In this, a New Widow’s campaign more closely resembles the dynastic tradition in American politics than it does the widow’s mandate. A candidate with name recognition and the ability to raise cash doesn’t need to work her way up from state rep to state attorney general before launching a senatorial bid. Women as well as men have long used this to their advantage: Kansas’ Nancy Kassebaum, the first woman elected to a full term in the Senate who was not a political widow, was the daughter of a political icon: former Kansas Gov. Alf Landon, who had run for president against Franklin Roosevelt in 1936. If favorite sons (and daughters and brothers and sisters) can capitalize on the benefits of their political brand name, why not wives?

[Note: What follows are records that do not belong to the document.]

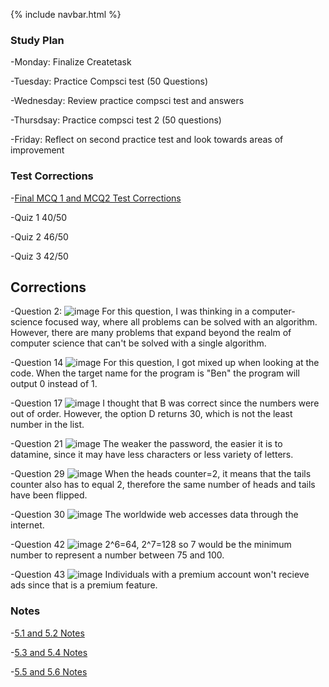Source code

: {% include navbar.html %}

### Study Plan 

-Monday: Finalize Createtask

-Tuesday: Practice Compsci test (50 Questions)

-Wednesday: Review practice compsci test and answers

-Thursdsay: Practice compsci test 2 (50 questions)

-Friday: Reflect on second practice test and look towards areas of improvement

### Test Corrections
-[Final MCQ 1 and MCQ2 Test Corrections](https://docs.google.com/document/d/1n2XxUQ9tEeN3yHcW-92vR7cw_Mu3eRTrssRe2BFfdNY/edit?usp=sharing)

-Quiz 1 40/50

-Quiz 2 46/50

-Quiz 3 42/50
## Corrections
-Question 2: 
![image](https://user-images.githubusercontent.com/89223537/166812559-796408fe-0ff1-42bb-a01a-20eb6f2f8969.png)
For this question, I was thinking in a computer-science focused way, where all problems can be solved with an algorithm. However, there are many problems that expand beyond the realm of computer science that can't be solved with a single algorithm. 

-Question 14
![image](https://user-images.githubusercontent.com/89223537/166812961-ea942fd4-6caa-433c-b0ec-034edc4dd8d2.png)
For this question, I got mixed up when looking at the code. When the target name for the program is "Ben" the program will output 0 instead of 1. 

-Question 17
![image](https://user-images.githubusercontent.com/89223537/166813734-0cd228a6-af65-4de3-aa23-c2017c9fe4c0.png)
I thought that B was correct since the numbers were out of order. However, the option D returns 30, which is not the least number in the list. 

-Question 21 
![image](https://user-images.githubusercontent.com/89223537/166814638-3f188b61-20c1-40cf-986e-8d51389eae90.png)
The weaker the password, the easier it is to datamine, since it may have less characters or less variety of letters. 

-Question 29
![image](https://user-images.githubusercontent.com/89223537/166815106-99cccbd1-8202-4208-ad10-501a01669e37.png)
When the heads counter=2, it means that the tails counter also has to equal 2, therefore the same number of heads and tails have been flipped. 

-Question 30
![image](https://user-images.githubusercontent.com/89223537/166815352-b3191632-b2f6-4798-b2c5-b709adcfaf6e.png)
The worldwide web accesses data through the internet.

-Question 42
![image](https://user-images.githubusercontent.com/89223537/166815574-251e2917-4d16-4765-88df-c4723b54f67d.png)
2^6=64, 2^7=128 so 7 would be the minimum number to represent a number between 75 and 100. 

-Question 43
![image](https://user-images.githubusercontent.com/89223537/166815955-5621c11a-6e87-4ae3-9443-ed262e7e8524.png)
Individuals with a premium account won't recieve ads since that is a premium feature. 


### Notes

-[5.1 and 5.2 Notes](https://noahj214.github.io/NoahJengCSP/5.1&5.2notes)
 
-[5.3 and 5.4 Notes](https://noahj214.github.io/NoahJengCSP/5.3&5.4notes)

-[5.5 and 5.6 Notes](https://noahj214.github.io/NoahJengCSP/5.5&5.6notes)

Already one political wife has decided that she doesn’t need to wait until she’s a New Widow to run for office. Janet Huckabee, wife of Arkansas Gov. Mike Huckabee, has announced that she’s running for Arkansas secretary of state. The Arkansas Democrat-Gazette calls her the state’s “First Tomboy,” and she hasn’t ruled out running for governor in 2006, when Mike Huckabee will be term-limited out of office. Who knows? Maybe she’ll surpass him in popularity, and Mike will be the one who holds teas and eventually hits the campaign trail in support of Representative, Senator, or even President (“The Woman From Hope”?) Huckabee.

But if Arkansas voters decide this fall that they don’t like the Guv, they can register their disgust at the polls not once but twice. Call it two for the price of one.